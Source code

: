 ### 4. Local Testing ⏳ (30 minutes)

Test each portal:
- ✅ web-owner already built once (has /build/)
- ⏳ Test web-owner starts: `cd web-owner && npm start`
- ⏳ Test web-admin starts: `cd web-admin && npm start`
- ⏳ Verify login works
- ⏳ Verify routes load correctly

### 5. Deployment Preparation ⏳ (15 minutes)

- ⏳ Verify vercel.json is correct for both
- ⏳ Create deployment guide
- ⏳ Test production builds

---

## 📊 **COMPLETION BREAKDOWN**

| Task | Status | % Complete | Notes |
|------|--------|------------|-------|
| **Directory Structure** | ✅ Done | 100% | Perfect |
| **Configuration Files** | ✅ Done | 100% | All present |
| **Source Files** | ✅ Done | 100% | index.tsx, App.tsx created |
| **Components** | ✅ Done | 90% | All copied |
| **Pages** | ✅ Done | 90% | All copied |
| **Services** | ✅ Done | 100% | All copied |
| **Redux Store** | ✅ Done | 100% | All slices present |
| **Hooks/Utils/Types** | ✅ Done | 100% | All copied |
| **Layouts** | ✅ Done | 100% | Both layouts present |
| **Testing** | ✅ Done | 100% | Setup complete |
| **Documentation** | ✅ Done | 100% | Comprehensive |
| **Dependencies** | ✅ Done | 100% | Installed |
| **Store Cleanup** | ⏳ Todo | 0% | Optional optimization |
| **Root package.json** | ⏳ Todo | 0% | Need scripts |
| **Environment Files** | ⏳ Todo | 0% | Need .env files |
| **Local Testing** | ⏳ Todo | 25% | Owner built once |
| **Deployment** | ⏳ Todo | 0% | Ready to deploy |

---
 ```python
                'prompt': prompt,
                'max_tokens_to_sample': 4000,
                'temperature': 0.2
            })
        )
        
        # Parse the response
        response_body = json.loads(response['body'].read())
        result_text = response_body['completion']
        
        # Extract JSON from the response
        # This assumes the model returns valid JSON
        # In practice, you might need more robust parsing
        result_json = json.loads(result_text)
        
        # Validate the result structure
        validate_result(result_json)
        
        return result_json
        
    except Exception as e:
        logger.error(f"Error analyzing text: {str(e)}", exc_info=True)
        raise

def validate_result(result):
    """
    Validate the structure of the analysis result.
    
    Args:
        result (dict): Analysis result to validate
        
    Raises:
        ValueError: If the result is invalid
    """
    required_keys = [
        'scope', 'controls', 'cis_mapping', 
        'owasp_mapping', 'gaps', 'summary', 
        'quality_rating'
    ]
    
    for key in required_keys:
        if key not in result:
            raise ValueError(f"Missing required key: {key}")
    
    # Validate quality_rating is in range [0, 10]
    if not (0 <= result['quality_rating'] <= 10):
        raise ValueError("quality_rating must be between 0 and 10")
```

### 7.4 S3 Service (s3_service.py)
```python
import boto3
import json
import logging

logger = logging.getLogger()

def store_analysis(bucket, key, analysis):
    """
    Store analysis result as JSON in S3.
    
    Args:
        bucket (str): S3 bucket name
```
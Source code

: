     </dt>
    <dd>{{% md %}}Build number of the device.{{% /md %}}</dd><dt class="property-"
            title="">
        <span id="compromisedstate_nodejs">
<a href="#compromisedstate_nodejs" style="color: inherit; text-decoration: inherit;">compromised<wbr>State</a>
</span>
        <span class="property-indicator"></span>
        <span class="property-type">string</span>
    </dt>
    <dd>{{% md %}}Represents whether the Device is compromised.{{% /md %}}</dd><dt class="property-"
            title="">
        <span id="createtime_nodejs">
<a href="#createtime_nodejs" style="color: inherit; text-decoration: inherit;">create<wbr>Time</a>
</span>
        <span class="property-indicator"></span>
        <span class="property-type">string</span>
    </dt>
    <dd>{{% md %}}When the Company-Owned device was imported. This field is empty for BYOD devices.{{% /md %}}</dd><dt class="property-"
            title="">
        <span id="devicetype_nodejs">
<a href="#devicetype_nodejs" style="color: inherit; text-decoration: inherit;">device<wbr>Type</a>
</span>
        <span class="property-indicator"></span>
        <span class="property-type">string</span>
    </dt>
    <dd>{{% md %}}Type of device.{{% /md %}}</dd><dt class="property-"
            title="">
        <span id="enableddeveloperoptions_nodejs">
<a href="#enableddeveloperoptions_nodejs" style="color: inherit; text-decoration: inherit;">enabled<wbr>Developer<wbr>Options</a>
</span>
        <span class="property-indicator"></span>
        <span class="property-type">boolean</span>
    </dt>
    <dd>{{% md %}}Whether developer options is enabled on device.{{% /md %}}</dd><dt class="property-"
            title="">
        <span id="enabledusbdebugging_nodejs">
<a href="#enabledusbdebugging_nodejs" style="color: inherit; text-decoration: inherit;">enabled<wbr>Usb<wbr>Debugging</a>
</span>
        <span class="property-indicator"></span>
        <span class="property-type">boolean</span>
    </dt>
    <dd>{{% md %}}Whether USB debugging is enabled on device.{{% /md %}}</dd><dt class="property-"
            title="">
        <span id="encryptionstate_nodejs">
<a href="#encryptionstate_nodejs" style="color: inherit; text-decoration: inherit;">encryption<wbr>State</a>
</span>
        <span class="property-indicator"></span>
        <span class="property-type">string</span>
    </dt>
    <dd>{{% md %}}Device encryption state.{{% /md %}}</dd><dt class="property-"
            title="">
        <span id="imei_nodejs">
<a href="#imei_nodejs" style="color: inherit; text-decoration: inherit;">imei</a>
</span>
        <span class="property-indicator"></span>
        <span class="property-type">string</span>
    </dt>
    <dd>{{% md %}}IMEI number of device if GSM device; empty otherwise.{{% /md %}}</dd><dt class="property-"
* * * *
Your answer should be the material, retyped exactly as written.

Source code

: ### 4. Local Testing ⏳ (30 minutes)

Test each portal:
- ✅ web-owner already built once (has /build/)
- ⏳ Test web-owner starts: `cd web-owner && npm start`
- ⏳ Test web-admin starts: `cd web-admin && npm start`
- ⏳ Verify login works
- ⏳ Verify routes load correctly

### 5. Deployment Preparation ⏳ (15 minutes)

- ⏳ Verify vercel.json is correct for both
- ⏳ Create deployment guide
- ⏳ Test production builds

---

## 📊 **COMPLETION BREAKDOWN**

| Task | Status | % Complete | Notes |
|------|--------|------------|-------|
| **Directory Structure** | ✅ Done | 100% | Perfect |
| **Configuration Files** | ✅ Done | 100% | All present |
| **Source Files** | ✅ Done | 100% | index.tsx, App.tsx created |
| **Components** | ✅ Done | 90% | All copied |
| **Pages** | ✅ Done | 90% | All copied |
| **Services** | ✅ Done | 100% | All copied |
| **Redux Store** | ✅ Done | 100% | All slices present |
| **Hooks/Utils/Types** | ✅ Done | 100% | All copied |
| **Layouts** | ✅ Done | 100% | Both layouts present |
| **Testing** | ✅ Done | 100% | Setup complete |
| **Documentation** | ✅ Done | 100% | Comprehensive |
| **Dependencies** | ✅ Done | 100% | Installed |
| **Store Cleanup** | ⏳ Todo | 0% | Optional optimization |
| **Root package.json** | ⏳ Todo | 0% | Need scripts |
| **Environment Files** | ⏳ Todo | 0% | Need .env files |
| **Local Testing** | ⏳ Todo | 25% | Owner built once |
| **Deployment** | ⏳ Todo | 0% | Ready to deploy |

---
 ```python
                'prompt': prompt,
                'max_tokens_to_sample': 4000,
                'temperature': 0.2
            })
        )
        
        # Parse the response
        response_body = json.loads(response['body'].read())
        result_text = response_body['completion']
        
        # Extract JSON from the response
        # This assumes the model returns valid JSON
        # In practice, you might need more robust parsing
        result_json = json.loads(result_text)
        
        # Validate the result structure
        validate_result(result_json)
        
        return result_json
        
    except Exception as e:
        logger.error(f"Error analyzing text: {str(e)}", exc_info=True)
        raise

def validate_result(result):
    """
    Validate the structure of the analysis result.
    
    Args:
        result (dict): Analysis result to validate
        
    Raises:
        ValueError: If the result is invalid
    """
    required_keys = [
        'scope', 'controls', 'cis_mapping', 
        'owasp_mapping', 'gaps', 'summary', 
        'quality_rating'
    ]
    
    for key in required_keys:
        if key not in result:
            raise ValueError(f"Missing required key: {key}")
    
    # Validate quality_rating is in range [0, 10]
    if not (0 <= result['quality_rating'] <= 10):
        raise ValueError("quality_rating must be between 0 and 10")
```

### 7.4 S3 Service (s3_service.py)
```python
import boto3
import json
import logging

logger = logging.getLogger()

def store_analysis(bucket, key, analysis):
    """
    Store analysis result as JSON in S3.
    
    Args:
        bucket (str): S3 bucket name
```
Source code

:     </dt>
    <dd>{{% md %}}Build number of the device.{{% /md %}}</dd><dt class="property-"
            title="">
        <span id="compromisedstate_nodejs">
<a href="#compromisedstate_nodejs" style="color: inherit; text-decoration: inherit;">compromised<wbr>State</a>
</span>
        <span class="property-indicator"></span>
        <span class="property-type">string</span>
    </dt>
    <dd>{{% md %}}Represents whether the Device is compromised.{{% /md %}}</dd><dt class="property-"
            title="">
        <span id="createtime_nodejs">
<a href="#createtime_nodejs" style="color: inherit; text-decoration: inherit;">create<wbr>Time</a>
</span>
        <span class="property-indicator"></span>
        <span class="property-type">string</span>
    </dt>
    <dd>{{% md %}}When the Company-Owned device was imported. This field is empty for BYOD devices.{{% /md %}}</dd><dt class="property-"
            title="">
        <span id="devicetype_nodejs">
<a href="#devicetype_nodejs" style="color: inherit; text-decoration: inherit;">device<wbr>Type</a>
</span>
        <span class="property-indicator"></span>
        <span class="property-type">string</span>
    </dt>
    <dd>{{% md %}}Type of device.{{% /md %}}</dd><dt class="property-"
            title="">
        <span id="enableddeveloperoptions_nodejs">
<a href="#enableddeveloperoptions_nodejs" style="color: inherit; text-decoration: inherit;">enabled<wbr>Developer<wbr>Options</a>
</span>
        <span class="property-indicator"></span>
        <span class="property-type">boolean</span>
    </dt>
    <dd>{{% md %}}Whether developer options is enabled on device.{{% /md %}}</dd><dt class="property-"
            title="">
        <span id="enabledusbdebugging_nodejs">
<a href="#enabledusbdebugging_nodejs" style="color: inherit; text-decoration: inherit;">enabled<wbr>Usb<wbr>Debugging</a>
</span>
        <span class="property-indicator"></span>
        <span class="property-type">boolean</span>
    </dt>
    <dd>{{% md %}}Whether USB debugging is enabled on device.{{% /md %}}</dd><dt class="property-"
            title="">
        <span id="encryptionstate_nodejs">
<a href="#encryptionstate_nodejs" style="color: inherit; text-decoration: inherit;">encryption<wbr>State</a>
</span>
        <span class="property-indicator"></span>
        <span class="property-type">string</span>
    </dt>
    <dd>{{% md %}}Device encryption state.{{% /md %}}</dd><dt class="property-"
            title="">
        <span id="imei_nodejs">
<a href="#imei_nodejs" style="color: inherit; text-decoration: inherit;">imei</a>
</span>
        <span class="property-indicator"></span>
        <span class="property-type">string</span>
    </dt>
    <dd>{{% md %}}IMEI number of device if GSM device; empty otherwise.{{% /md %}}</dd><dt class="property-"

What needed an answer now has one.